The Way We Wore



The opening titles of this got me all misty-eyed and wistful and I wasn’t even that big a watcher of the show at the time. This might sound silly but it’s the coats they’re wearing, especially the green Parka with a fur-trimmed hood that Sam has on. Seeing that just whisks me back to the school playground with a veritable Proustian rush. If he had a black Adidas sports bag too I’d be a blubbering wreck. Never had a paper round myself though.

Terrific theme song by Renaissance who had a hit in 1978 with this lovely tune.

The Shortest Book In The World


I don’t wish to offend any Welsh people and I’m sure that there have been several famous battles fought in Wales (mostly against the English I bet) but I must admit that when I saw this book my first thought was of the old playground jokes about the shortest books in the world — like Italian War Heroes, The Biafran Book of Cookery, The Irish Book of Knowledge, and The German Joke Book.

There was also English Fine Cuisine so we were pretty much equal-opportunity offenders back then.

Here’s someone from the book Famous Welsh Singers which isn’t very long either but is full of quality.

Download: Chills And Fever – Tom Jones (mp3)

Something for the Summer Holidays



One year some naughty boy played this over our school tannoy system on the last day of term, and it still reminds me of the pure joy of running out of the school playground on that day to the freedom of the summer holidays. The girls up on stage look like they’re having the time of their lives too, just watching them gives me a big smile.

Bloody Pulp Fiction


We all know the Lord of The Flies cliche about boys being little more than savages beneath a thin veneer of civilization, and anyone who has gone to an all-boys school knows that this is pretty much true. My comprehensive was no different, a pressure-cooker of raging hormones and cruel adolescent power games where the strong mercilessly preyed on the weak, the bookish, the different, the short-sighted.

Not surprisingly our tastes in reading material leaned toward the violent and nasty, and if it had a sprinkling of smut in it too so much the better. There was a sort of underground lending library system at school with certain parent- and teacher-unfriendly books being passed from one kid to another, often with the “good” pages marked for easy reference. Popular reads were Richard Allen’s Skinhead books and Jaws by Peter Benchley, but it was The Rats by James Herbert that was the must-read book we all couldn’t wait to get our hands on. I remember that it had such a cult, talked-about status at school (and a controversial reputation elsewhere), that when I finally got a copy passed to me I felt like I was handling radioactive material and immediately hid it in my Adidas bag until I got home.

Published in 1974, The Rats is a gruesome novel about London being terrorized by giant mutant rats with a taste for human flesh, and is full of lurid descriptions of people being attacked and killed in very, very nasty ways:

But as he stood, one of the larger rats leapt at his groin, pulling away his genitals with one mighty twist of his body. The tramp screamed and fell to his knees, thrusting his hands between his legs as if to stop the flow of blood, but he was immediately engulfed and toppled over by a wave of black, bristling bodies.

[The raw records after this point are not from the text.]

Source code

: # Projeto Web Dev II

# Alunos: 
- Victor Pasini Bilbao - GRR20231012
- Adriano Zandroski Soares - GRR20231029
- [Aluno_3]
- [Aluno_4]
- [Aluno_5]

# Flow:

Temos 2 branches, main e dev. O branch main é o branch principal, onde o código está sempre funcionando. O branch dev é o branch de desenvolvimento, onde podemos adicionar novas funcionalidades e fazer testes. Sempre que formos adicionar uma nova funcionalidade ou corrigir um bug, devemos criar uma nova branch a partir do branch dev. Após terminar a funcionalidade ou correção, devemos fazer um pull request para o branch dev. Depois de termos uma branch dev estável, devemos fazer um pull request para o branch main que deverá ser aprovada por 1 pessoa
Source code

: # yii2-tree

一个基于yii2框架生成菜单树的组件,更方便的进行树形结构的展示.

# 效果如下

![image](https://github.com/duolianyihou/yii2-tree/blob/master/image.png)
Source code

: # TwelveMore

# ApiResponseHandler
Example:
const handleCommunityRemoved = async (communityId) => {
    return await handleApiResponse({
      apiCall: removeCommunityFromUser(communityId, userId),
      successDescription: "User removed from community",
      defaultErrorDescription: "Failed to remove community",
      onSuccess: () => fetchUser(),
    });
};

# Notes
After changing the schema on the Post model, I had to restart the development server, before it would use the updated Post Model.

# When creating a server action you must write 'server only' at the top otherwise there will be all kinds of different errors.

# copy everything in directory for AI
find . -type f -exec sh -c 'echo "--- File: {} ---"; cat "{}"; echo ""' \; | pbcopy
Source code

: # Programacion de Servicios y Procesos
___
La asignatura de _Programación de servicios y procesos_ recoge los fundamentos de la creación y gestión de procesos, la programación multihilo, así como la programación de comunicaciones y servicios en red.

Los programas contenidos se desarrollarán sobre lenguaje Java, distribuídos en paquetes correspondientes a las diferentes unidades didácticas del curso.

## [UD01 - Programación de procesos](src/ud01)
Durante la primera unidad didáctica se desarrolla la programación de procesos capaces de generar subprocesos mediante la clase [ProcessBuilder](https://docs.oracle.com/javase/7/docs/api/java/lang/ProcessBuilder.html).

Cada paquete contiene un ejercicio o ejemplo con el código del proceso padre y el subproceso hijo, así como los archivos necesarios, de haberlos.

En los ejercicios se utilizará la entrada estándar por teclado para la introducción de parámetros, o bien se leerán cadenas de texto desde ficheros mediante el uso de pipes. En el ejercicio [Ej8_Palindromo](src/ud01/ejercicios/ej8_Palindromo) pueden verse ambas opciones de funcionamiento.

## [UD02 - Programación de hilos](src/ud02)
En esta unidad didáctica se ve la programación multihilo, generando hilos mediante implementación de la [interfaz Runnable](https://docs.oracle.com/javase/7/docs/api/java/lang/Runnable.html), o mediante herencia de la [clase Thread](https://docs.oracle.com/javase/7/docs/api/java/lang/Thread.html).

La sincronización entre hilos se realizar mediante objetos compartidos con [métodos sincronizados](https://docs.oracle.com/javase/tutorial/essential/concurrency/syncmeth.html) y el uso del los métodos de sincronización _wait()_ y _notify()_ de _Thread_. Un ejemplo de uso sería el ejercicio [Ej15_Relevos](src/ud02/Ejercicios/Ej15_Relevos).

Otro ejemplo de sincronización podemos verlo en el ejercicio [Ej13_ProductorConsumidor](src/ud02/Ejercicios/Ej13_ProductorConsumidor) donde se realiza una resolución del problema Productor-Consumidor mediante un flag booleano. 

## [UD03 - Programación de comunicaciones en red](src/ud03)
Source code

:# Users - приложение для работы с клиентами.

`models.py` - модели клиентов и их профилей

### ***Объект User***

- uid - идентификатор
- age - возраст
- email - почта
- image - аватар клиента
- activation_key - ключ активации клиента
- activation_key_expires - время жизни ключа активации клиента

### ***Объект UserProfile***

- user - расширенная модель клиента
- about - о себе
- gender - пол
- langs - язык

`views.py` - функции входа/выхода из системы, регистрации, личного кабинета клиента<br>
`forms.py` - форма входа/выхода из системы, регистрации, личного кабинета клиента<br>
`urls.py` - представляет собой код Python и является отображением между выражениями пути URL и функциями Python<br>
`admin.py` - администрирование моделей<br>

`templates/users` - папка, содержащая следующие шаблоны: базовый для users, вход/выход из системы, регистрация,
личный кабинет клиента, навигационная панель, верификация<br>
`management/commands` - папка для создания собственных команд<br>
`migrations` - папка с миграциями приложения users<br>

As you can imagine we — pardon the expression — ate this up with glee. A tramp had his knob bitten off by a rat! That bloke had his eyes chewed out! They ate a baby! I read it again recently (well, skimmed would be more accurate) and while I wouldn’t exactly call Herbert a good writer he’s an effective and efficient one; the story motors along from one horrific scene to another with no distracting subplots, and the only chapter that doesn’t have any bloody carnage in it has a sex scene instead — x-rated, vividly-described sex of course (chapter eight if you’re interested) — so the book managed to get our adolescent blood pumping into more than one organ. No wonder it we loved it so much, it was if it had been written by a committee set up to produce a book just to satisfy our particular bloody and lusty imaginations.

It’s been claimed that, under the schlocky horror, The Rats is actually a damning portrait of the run-down, dysfunctional state of London — and England — in the 1970s, and reading it again with grown-up eyes I did think that if you took away the killer rats you’d have a social-realist polemic. There are lots of angry references to slum neighbourhoods in the East End, dirty canals, neglected bomb-site wastelands, people living in poorly-built “concrete towers” with stinking rubbish chutes, and at one point the dustmen go on strike forcing the Army to be called in to clear rubbish from the streets which actually happened during the Winter of Discontent in 1979. The rats may have been mutant freaks but the novel makes it clear that they bred and thrived in a city one character curses as “Dirty bloody London!”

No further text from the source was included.